Instructions for the task
Copy all lines holding the word "find" from the entries.

■ ■ ■

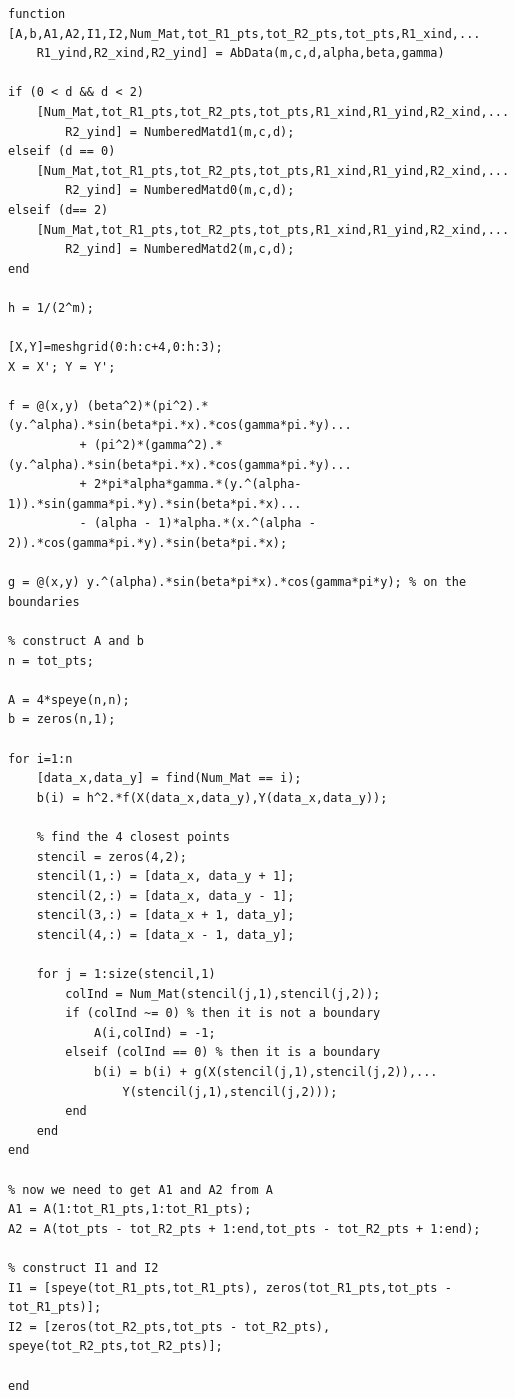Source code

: \documentclass[12pt]{article}
\begin{document}
\lstset{language=matlab,frame=single}
\begin{lstlisting}[caption=Construct Matrix $A$ and Vector $b$]
function [A,b,A1,A2,I1,I2,Num_Mat,tot_R1_pts,tot_R2_pts,tot_pts,R1_xind,...
    R1_yind,R2_xind,R2_yind] = AbData(m,c,d,alpha,beta,gamma)

if (0 < d && d < 2)
    [Num_Mat,tot_R1_pts,tot_R2_pts,tot_pts,R1_xind,R1_yind,R2_xind,...
        R2_yind] = NumberedMatd1(m,c,d);
elseif (d == 0)
    [Num_Mat,tot_R1_pts,tot_R2_pts,tot_pts,R1_xind,R1_yind,R2_xind,...
        R2_yind] = NumberedMatd0(m,c,d);
elseif (d== 2)
    [Num_Mat,tot_R1_pts,tot_R2_pts,tot_pts,R1_xind,R1_yind,R2_xind,...
        R2_yind] = NumberedMatd2(m,c,d);
end

h = 1/(2^m);

[X,Y]=meshgrid(0:h:c+4,0:h:3);
X = X'; Y = Y';

f = @(x,y) (beta^2)*(pi^2).*(y.^alpha).*sin(beta*pi.*x).*cos(gamma*pi.*y)...
          + (pi^2)*(gamma^2).*(y.^alpha).*sin(beta*pi.*x).*cos(gamma*pi.*y)...
          + 2*pi*alpha*gamma.*(y.^(alpha-1)).*sin(gamma*pi.*y).*sin(beta*pi.*x)...
          - (alpha - 1)*alpha.*(x.^(alpha - 2)).*cos(gamma*pi.*y).*sin(beta*pi.*x);

g = @(x,y) y.^(alpha).*sin(beta*pi*x).*cos(gamma*pi*y); % on the boundaries

% construct A and b
n = tot_pts;

A = 4*speye(n,n);
b = zeros(n,1);

for i=1:n
    [data_x,data_y] = find(Num_Mat == i);
    b(i) = h^2.*f(X(data_x,data_y),Y(data_x,data_y));
    
    % find the 4 closest points
    stencil = zeros(4,2);
    stencil(1,:) = [data_x, data_y + 1];
    stencil(2,:) = [data_x, data_y - 1];
    stencil(3,:) = [data_x + 1, data_y];
    stencil(4,:) = [data_x - 1, data_y];
    
    for j = 1:size(stencil,1)
        colInd = Num_Mat(stencil(j,1),stencil(j,2));
        if (colInd ~= 0) % then it is not a boundary
            A(i,colInd) = -1;
        elseif (colInd == 0) % then it is a boundary
            b(i) = b(i) + g(X(stencil(j,1),stencil(j,2)),...
                Y(stencil(j,1),stencil(j,2))); 
        end
    end
end

% now we need to get A1 and A2 from A
A1 = A(1:tot_R1_pts,1:tot_R1_pts);
A2 = A(tot_pts - tot_R2_pts + 1:end,tot_pts - tot_R2_pts + 1:end);

% construct I1 and I2
I1 = [speye(tot_R1_pts,tot_R1_pts), zeros(tot_R1_pts,tot_pts - tot_R1_pts)];
I2 = [zeros(tot_R2_pts,tot_pts - tot_R2_pts), speye(tot_R2_pts,tot_R2_pts)];

end
\end{lstlisting}
\end{document}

■ ■ ■

Answer
    [data_x,data_y] = find(Num_Mat == i);
    % find the 4 closest points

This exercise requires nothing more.